Return, word for word, only the lines of the data below that lie between the line with "0:19:06| rydyn ni" and the line with "0:19:22| seiliedig ar", those two lines included.

### MATERIAL FOR THIS TASK

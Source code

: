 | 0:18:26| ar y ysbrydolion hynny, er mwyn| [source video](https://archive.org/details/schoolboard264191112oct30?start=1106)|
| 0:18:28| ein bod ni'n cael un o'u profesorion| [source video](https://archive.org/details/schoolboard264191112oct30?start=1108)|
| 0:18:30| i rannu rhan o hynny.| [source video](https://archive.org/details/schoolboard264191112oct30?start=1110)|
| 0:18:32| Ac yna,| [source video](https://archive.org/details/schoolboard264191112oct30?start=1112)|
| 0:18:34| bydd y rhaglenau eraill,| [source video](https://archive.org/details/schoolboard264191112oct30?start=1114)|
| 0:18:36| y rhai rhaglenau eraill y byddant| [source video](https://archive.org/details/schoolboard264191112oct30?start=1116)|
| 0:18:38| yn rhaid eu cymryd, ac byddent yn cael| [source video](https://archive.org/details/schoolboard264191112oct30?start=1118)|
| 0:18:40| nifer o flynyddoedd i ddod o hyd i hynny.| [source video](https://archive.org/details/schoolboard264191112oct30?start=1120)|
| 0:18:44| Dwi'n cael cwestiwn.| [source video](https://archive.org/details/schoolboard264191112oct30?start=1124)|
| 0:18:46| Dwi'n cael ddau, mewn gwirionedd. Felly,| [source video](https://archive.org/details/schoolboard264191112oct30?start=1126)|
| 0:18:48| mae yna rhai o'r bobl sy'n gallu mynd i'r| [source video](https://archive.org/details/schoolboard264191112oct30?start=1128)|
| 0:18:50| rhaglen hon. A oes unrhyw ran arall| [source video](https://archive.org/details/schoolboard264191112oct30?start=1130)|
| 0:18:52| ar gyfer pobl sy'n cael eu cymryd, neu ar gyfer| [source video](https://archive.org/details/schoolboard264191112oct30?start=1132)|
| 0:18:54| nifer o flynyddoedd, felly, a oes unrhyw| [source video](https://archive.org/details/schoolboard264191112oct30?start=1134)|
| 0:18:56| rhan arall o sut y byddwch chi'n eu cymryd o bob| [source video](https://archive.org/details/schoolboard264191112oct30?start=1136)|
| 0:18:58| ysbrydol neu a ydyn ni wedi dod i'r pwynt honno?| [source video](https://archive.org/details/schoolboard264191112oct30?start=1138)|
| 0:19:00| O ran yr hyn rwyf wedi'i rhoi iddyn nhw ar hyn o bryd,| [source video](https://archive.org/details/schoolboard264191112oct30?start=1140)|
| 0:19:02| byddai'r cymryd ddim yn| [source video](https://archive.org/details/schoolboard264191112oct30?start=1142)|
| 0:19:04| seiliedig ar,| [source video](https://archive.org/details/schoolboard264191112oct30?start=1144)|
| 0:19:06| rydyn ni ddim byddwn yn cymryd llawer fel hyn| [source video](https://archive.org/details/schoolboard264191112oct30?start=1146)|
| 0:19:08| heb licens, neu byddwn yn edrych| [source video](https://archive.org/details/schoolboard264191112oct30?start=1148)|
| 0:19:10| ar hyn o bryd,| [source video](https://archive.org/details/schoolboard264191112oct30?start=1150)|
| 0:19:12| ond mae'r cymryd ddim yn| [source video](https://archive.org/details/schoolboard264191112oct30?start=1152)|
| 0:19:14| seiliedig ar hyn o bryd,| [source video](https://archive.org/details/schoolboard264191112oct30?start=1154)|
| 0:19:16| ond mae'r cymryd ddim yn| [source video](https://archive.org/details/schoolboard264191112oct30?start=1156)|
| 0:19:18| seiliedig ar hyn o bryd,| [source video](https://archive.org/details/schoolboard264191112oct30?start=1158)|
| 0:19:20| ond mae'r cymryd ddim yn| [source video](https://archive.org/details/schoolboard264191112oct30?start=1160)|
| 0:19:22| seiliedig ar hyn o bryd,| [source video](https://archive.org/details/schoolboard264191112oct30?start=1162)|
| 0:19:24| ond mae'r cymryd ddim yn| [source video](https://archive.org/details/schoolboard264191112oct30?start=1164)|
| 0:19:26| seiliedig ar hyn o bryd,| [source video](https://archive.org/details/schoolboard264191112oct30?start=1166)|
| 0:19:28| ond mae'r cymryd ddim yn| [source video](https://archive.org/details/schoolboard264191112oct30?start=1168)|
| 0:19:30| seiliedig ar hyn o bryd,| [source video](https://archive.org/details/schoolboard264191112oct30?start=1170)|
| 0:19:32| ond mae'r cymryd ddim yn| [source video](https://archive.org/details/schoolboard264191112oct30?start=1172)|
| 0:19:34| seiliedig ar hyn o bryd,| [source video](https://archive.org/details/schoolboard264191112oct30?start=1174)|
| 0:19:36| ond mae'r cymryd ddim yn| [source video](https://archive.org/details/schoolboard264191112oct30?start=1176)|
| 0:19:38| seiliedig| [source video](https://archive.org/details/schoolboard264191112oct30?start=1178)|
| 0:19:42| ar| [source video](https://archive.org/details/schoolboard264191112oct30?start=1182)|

######

OUTPUT FOR THIS EXERCISE:
| 0:19:06| rydyn ni ddim byddwn yn cymryd llawer fel hyn| [source video](https://archive.org/details/schoolboard264191112oct30?start=1146)|
| 0:19:08| heb licens, neu byddwn yn edrych| [source video](https://archive.org/details/schoolboard264191112oct30?start=1148)|
| 0:19:10| ar hyn o bryd,| [source video](https://archive.org/details/schoolboard264191112oct30?start=1150)|
| 0:19:12| ond mae'r cymryd ddim yn| [source video](https://archive.org/details/schoolboard264191112oct30?start=1152)|
| 0:19:14| seiliedig ar hyn o bryd,| [source video](https://archive.org/details/schoolboard264191112oct30?start=1154)|
| 0:19:16| ond mae'r cymryd ddim yn| [source video](https://archive.org/details/schoolboard264191112oct30?start=1156)|
| 0:19:18| seiliedig ar hyn o bryd,| [source video](https://archive.org/details/schoolboard264191112oct30?start=1158)|
| 0:19:20| ond mae'r cymryd ddim yn| [source video](https://archive.org/details/schoolboard264191112oct30?start=1160)|
| 0:19:22| seiliedig ar hyn o bryd,| [source video](https://archive.org/details/schoolboard264191112oct30?start=1162)|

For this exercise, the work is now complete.